- [INSTRUCTIONS TO FOLLOW] From the first line of the entries through the line containing "minimum length(x) of the building]", output everything exactly except the pictures.
◆ ◆ ◆ ◆
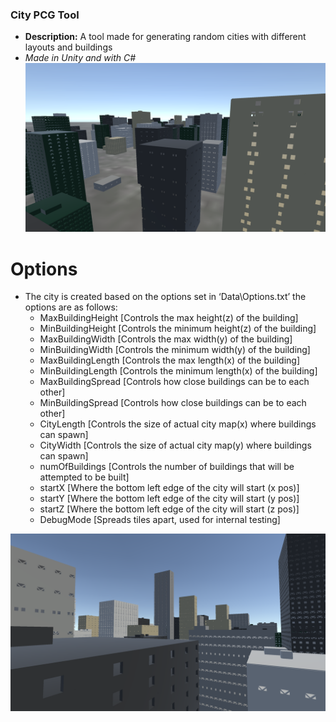 ### City PCG Tool
  * **Description:** A tool made for generating random cities with different layouts and buildings
  * *Made in Unity and with C#*  
![Picture of Generated City](https://github.com/preston-n/CityPCG/blob/main/Screenshots/City2.png?raw=true)

# Options
  * The city is created based on the options set in ‘Data\Options.txt’ the options are as follows:
    * MaxBuildingHeight [Controls the max height(z) of the building]
    * MinBuildingHeight [Controls the minimum height(z) of the building]
    * MaxBuildingWidth [Controls the max width(y) of the building]
    * MinBuildingWidth [Controls the minimum width(y) of the building]
    * MaxBuildingLength  [Controls the max length(x) of the building]
    * MinBuildingLength [Controls the minimum length(x) of the building]
    * MaxBuildingSpread [Controls how close buildings can be to each other]
    * MinBuildingSpread [Controls how close buildings can be to each other]
    * CityLength  [Controls the size of  actual city map(x) where buildings can spawn]
    * CityWidth [Controls the size of  actual city map(y) where buildings can spawn]
    * numOfBuildings [Controls the number of buildings that will be attempted to be built]
    * startX [Where the bottom left edge of the city will start (x pos)]
    * startY [Where the bottom left edge of the city will start (y pos)]
    * startZ [Where the bottom left edge of the city will start (z pos)]
    * DebugMode [Spreads tiles apart, used for internal testing]
      
![Picture of Generated City](https://github.com/preston-n/CityPCG/blob/main/Screenshots/City3.png?raw=true)
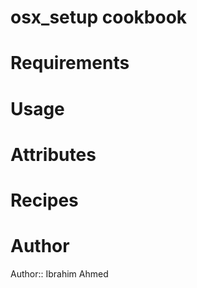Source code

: # osx_setup cookbook

# Requirements

# Usage

# Attributes

# Recipes

# Author

Author:: Ibrahim Ahmed
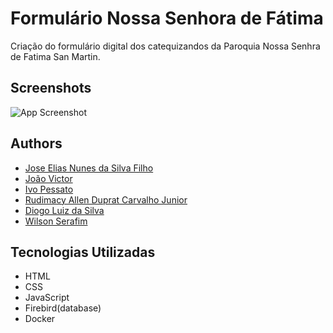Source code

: 
# Formulário Nossa Senhora de Fátima

Criação do formulário digital dos catequizandos da Paroquia Nossa Senhra de Fatima San Martin.


## Screenshots

![App Screenshot](https://imagizer.imageshack.com/img923/1072/U4CtbO.png
)


## Authors

- [Jose Elias Nunes da Silva Filho](https://github.com/joseeliasnsf)
- [João Victor](https://github.com/joseeliasnsf)
- [Ivo Pessato](https://github.com/joseeliasnsf)
- [Rudimacy Allen Duprat Carvalho Junior](https://github.com/joseeliasnsf)
- [Diogo Luiz da Silva](https://github.com/joseeliasnsf)
- [Wilson Serafim](https://github.com/joseeliasnsf)


## Tecnologias Utilizadas

- HTML
- CSS
- JavaScript
- Firebird(database)
- Docker

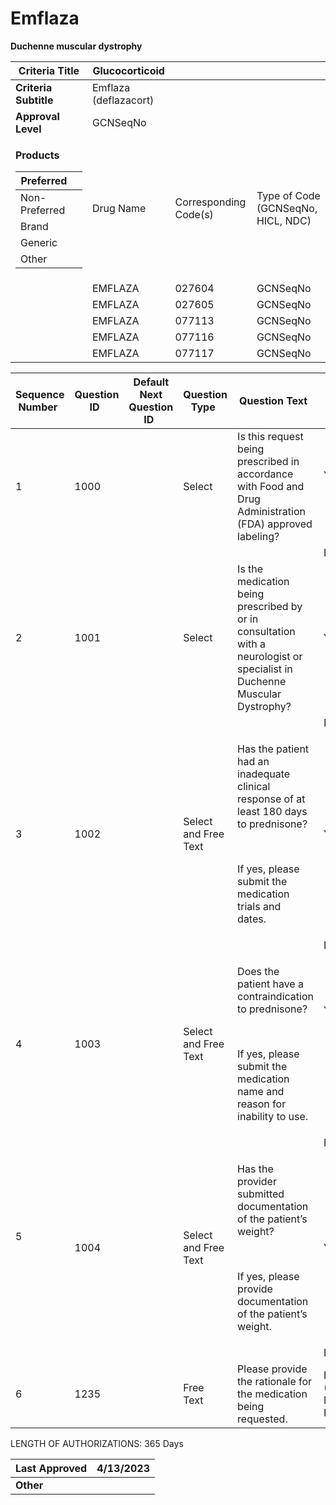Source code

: # Emflaza

**Duchenne muscular dystrophy**

<table>
<thead>
<tr class="header">
<th><strong>Criteria Title</strong></th>
<th>Glucocorticoid</th>
<th></th>
<th></th>
</tr>
</thead>
<tbody>
<tr class="odd">
<td><strong>Criteria Subtitle</strong></td>
<td>Emflaza (deflazacort)</td>
<td></td>
<td></td>
</tr>
<tr class="even">
<td><strong>Approval Level</strong></td>
<td>GCNSeqNo</td>
<td></td>
<td></td>
</tr>
<tr class="odd">
<td><p><strong>Products</strong></p>
<table>
<thead>
<tr class="header">
<th>Preferred</th>
<th></th>
</tr>
</thead>
<tbody>
<tr class="odd">
<td>Non-Preferred</td>
<td></td>
</tr>
<tr class="even">
<td>Brand</td>
<td></td>
</tr>
<tr class="odd">
<td>Generic</td>
<td></td>
</tr>
<tr class="even">
<td>Other</td>
<td></td>
</tr>
</tbody>
</table></td>
<td>Drug Name</td>
<td>Corresponding Code(s)</td>
<td>Type of Code (GCNSeqNo, HICL, NDC)</td>
</tr>
<tr class="even">
<td></td>
<td>EMFLAZA</td>
<td>027604</td>
<td>GCNSeqNo</td>
</tr>
<tr class="odd">
<td></td>
<td>EMFLAZA</td>
<td>027605</td>
<td>GCNSeqNo</td>
</tr>
<tr class="even">
<td></td>
<td>EMFLAZA</td>
<td>077113</td>
<td>GCNSeqNo</td>
</tr>
<tr class="odd">
<td></td>
<td>EMFLAZA</td>
<td>077116</td>
<td>GCNSeqNo</td>
</tr>
<tr class="even">
<td></td>
<td>EMFLAZA</td>
<td>077117</td>
<td>GCNSeqNo</td>
</tr>
</tbody>
</table>

<table>
<thead>
<tr class="header">
<th><strong>Sequence Number</strong>  </th>
<th><strong>Question ID</strong>  </th>
<th><strong>Default Next Question ID</strong>  </th>
<th><strong>Question Type</strong>  </th>
<th><strong>Question Text</strong>  </th>
<th><strong>Choice Text</strong>  </th>
<th><strong>Next Question ID</strong>  </th>
</tr>
</thead>
<tbody>
<tr class="odd">
<td>1 </td>
<td>1000 </td>
<td> </td>
<td>Select </td>
<td>Is this request being prescribed in accordance with Food and Drug Administration (FDA) approved labeling? </td>
<td><p>Y </p>
<p> </p></td>
<td>1001 </td>
</tr>
<tr class="even">
<td></td>
<td></td>
<td></td>
<td></td>
<td></td>
<td>N </td>
<td>1235 </td>
</tr>
<tr class="odd">
<td>2 </td>
<td>1001 </td>
<td> </td>
<td>Select  </td>
<td>Is the medication being prescribed by or in consultation with a neurologist or specialist in Duchenne Muscular Dystrophy? </td>
<td>Y  </td>
<td>1002 </td>
</tr>
<tr class="even">
<td></td>
<td></td>
<td></td>
<td></td>
<td></td>
<td>N  </td>
<td>1235 </td>
</tr>
<tr class="odd">
<td>3 </td>
<td>1002 </td>
<td> </td>
<td>Select and Free Text  </td>
<td><p>Has the patient had an inadequate clinical response of at least 180 days to prednisone? </p>
<p> </p>
<p>If yes, please submit the medication trials and dates. </p></td>
<td>Y  </td>
<td>1004 </td>
</tr>
<tr class="even">
<td></td>
<td></td>
<td></td>
<td></td>
<td></td>
<td>N  </td>
<td>1003 </td>
</tr>
<tr class="odd">
<td>4 </td>
<td>1003 </td>
<td> </td>
<td>Select and Free Text  </td>
<td><p>Does the patient have a contraindication to prednisone?  </p>
<p> </p>
<p>If yes, please submit the medication name and reason for inability to use.  </p></td>
<td><p>Y </p>
<p> </p>
<p> </p>
<p> </p></td>
<td>1004 </td>
</tr>
<tr class="even">
<td></td>
<td></td>
<td></td>
<td></td>
<td></td>
<td>N </td>
<td>1235 </td>
</tr>
<tr class="odd">
<td><p>5 </p>
<p> </p></td>
<td>1004 </td>
<td> </td>
<td>Select and Free Text </td>
<td><p>Has the provider submitted documentation of the patient’s weight?  </p>
<p> </p>
<p>If yes, please provide documentation of the patient’s weight. </p></td>
<td>Y  </td>
<td>END (Pending Manual Review) </td>
</tr>
<tr class="even">
<td></td>
<td></td>
<td></td>
<td></td>
<td></td>
<td>N  </td>
<td>1235 </td>
</tr>
<tr class="odd">
<td>6 </td>
<td>1235 </td>
<td> </td>
<td>Free Text </td>
<td>Please provide the rationale for the medication being requested.  </td>
<td>END (Pending Manual Review) </td>
<td></td>
</tr>
</tbody>
</table>

LENGTH OF AUTHORIZATIONS: 365 Days

| **Last Approved** | 4/13/2023 |
| ----------------- | --------- |
| **Other**         |           |
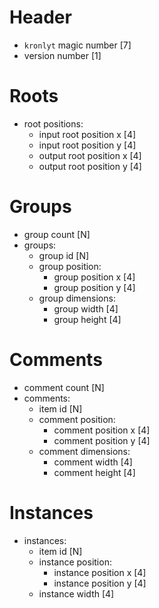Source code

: <!--
Notes:
- all positions are single precision floating point
- all widths and heights are single precision floating point
- N denoted variable byte integers, where fully set bytes (i.e. 11111111) signal an additional byte to be read, byte ordering is little endian
-->

# Header

- `kronlyt` magic number [7]
- version number [1]

# Roots

- root positions:
    - input root position x [4]
    - input root position y [4]
    - output root position x [4]
    - output root position y [4]

# Groups

- group count [N]
- groups:
    - group id [N]
    - group position:
        - group position x [4]
        - group position y [4]
    - group dimensions:
        - group width [4]
        - group height [4]

# Comments

- comment count [N]
- comments:
    - item id [N]
    - comment position:
        - comment position x [4]
        - comment position y [4]
    - comment dimensions:
        - comment width [4]
        - comment height [4]

# Instances

- instances:
    - item id [N]
    - instance position:
        - instance position x [4]
        - instance position y [4]
    - instance width [4]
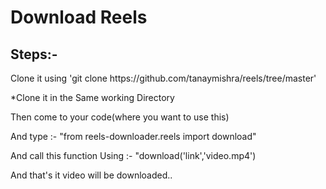 <h1>Download Reels</h1>
<h2>Steps:-</h2>
<p>Clone it using 'git clone https://github.com/tanaymishra/reels/tree/master'</p>
<p>*Clone it in the Same working Directory</p>
<p>Then come to your code(where you want to use this)</p>
<p>And type :- "from reels-downloader.reels import download"</p>
<p>And call this function Using :- "download('link','video.mp4')</p>
<p>And that's it video will be downloaded..</p>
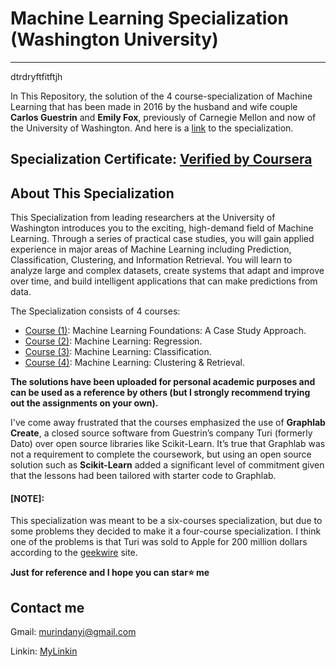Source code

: # Machine Learning Specialization (Washington University)
****************************************************************************

dtrdryftfitftjh

In This Repository, the solution of the 4 course-specialization of Machine Learning that has been made in 2016 by the husband and wife couple **Carlos Guestrin** and **Emily Fox**, previously of Carnegie Mellon and now of the University of Washington. And here is a [link](https://www.coursera.org/specializations/machine-learning) to the specialization.


## Specialization Certificate:  [Verified by Coursera](https://www.coursera.org/account/accomplishments/specialization/MCHEURNG5TLR)


## About This Specialization

This Specialization from leading researchers at the University of Washington introduces you to the exciting, high-demand field of Machine Learning. Through a series of practical case studies, you will gain applied experience in major areas of Machine Learning including Prediction, Classification, Clustering, and Information Retrieval. You will learn to analyze large and complex datasets, create systems that adapt and improve over time, and build intelligent applications that can make predictions from data.

The Specialization consists of 4 courses:

- [Course (1)](https://www.coursera.org/learn/ml-foundations): Machine Learning Foundations: A Case Study Approach.
- [Course (2)](https://www.coursera.org/learn/ml-regression): Machine Learning: Regression.
- [Course (3)](https://www.coursera.org/learn/ml-classification): Machine Learning: Classification.
- [Course (4)](https://www.coursera.org/learn/ml-clustering-and-retrieval): Machine Learning: Clustering & Retrieval.

**The solutions have been uploaded for personal academic purposes and can be used as a reference by others (but I strongly recommend trying out the assignments on your own).**

I've come away frustrated that the courses emphasized the use of **Graphlab Create**, a closed source software from Guestrin’s company Turi (formerly Dato) over open source libraries like Scikit-Learn. It’s true that Graphlab was not a requirement to complete the coursework, but using an open source solution such as **Scikit-Learn** added a significant level of commitment given that the lessons had been tailored with starter code to Graphlab.

#### [NOTE]:
This specialization was meant to be a six-courses specialization, but due to some problems they decided to make it a four-course specialization. I think one of the problems is that Turi was sold to Apple for 200 million dollars according to the [geekwire](https://www.geekwire.com/2016/exclusive-apple-acquires-turi-major-exit-seattle-based-machine-learning-ai-startup/) site.

 **Just for reference and I hope you can star⭐ me**
  
  ## Contact me
  
  Gmail: murindanyi@gmail.com
  
  Linkin: [MyLinkin](https://www.linkedin.com/in/murindanyi-sudi-aa8793150/)
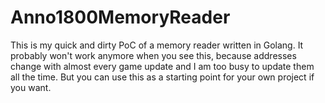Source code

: # Anno1800MemoryReader


This is my quick and dirty PoC of a memory reader written in Golang. 
It probably won't work anymore when you see this, because addresses change with almost every game update and I am too busy to update them all the time.
But you can use this as a starting point for your own project if you want.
◆ ◆ ◆ ◆
- [ANSWER TO THE PROBLEM]
 ### City PCG Tool
  * **Description:** A tool made for generating random cities with different layouts and buildings
  * *Made in Unity and with C#*  
![Picture of Generated City](https://github.com/preston-n/CityPCG/blob/main/Screenshots/City2.png?raw=true)

# Options
  * The city is created based on the options set in ‘Data\Options.txt’ the options are as follows:
    * MaxBuildingHeight [Controls the max height(z) of the building]
    * MinBuildingHeight [Controls the minimum height(z) of the building]
    * MaxBuildingWidth [Controls the max width(y) of the building]
    * MinBuildingWidth [Controls the minimum width(y) of the building]
    * MaxBuildingLength  [Controls the max length(x) of the building]
    * MinBuildingLength [Controls the minimum length(x) of the building]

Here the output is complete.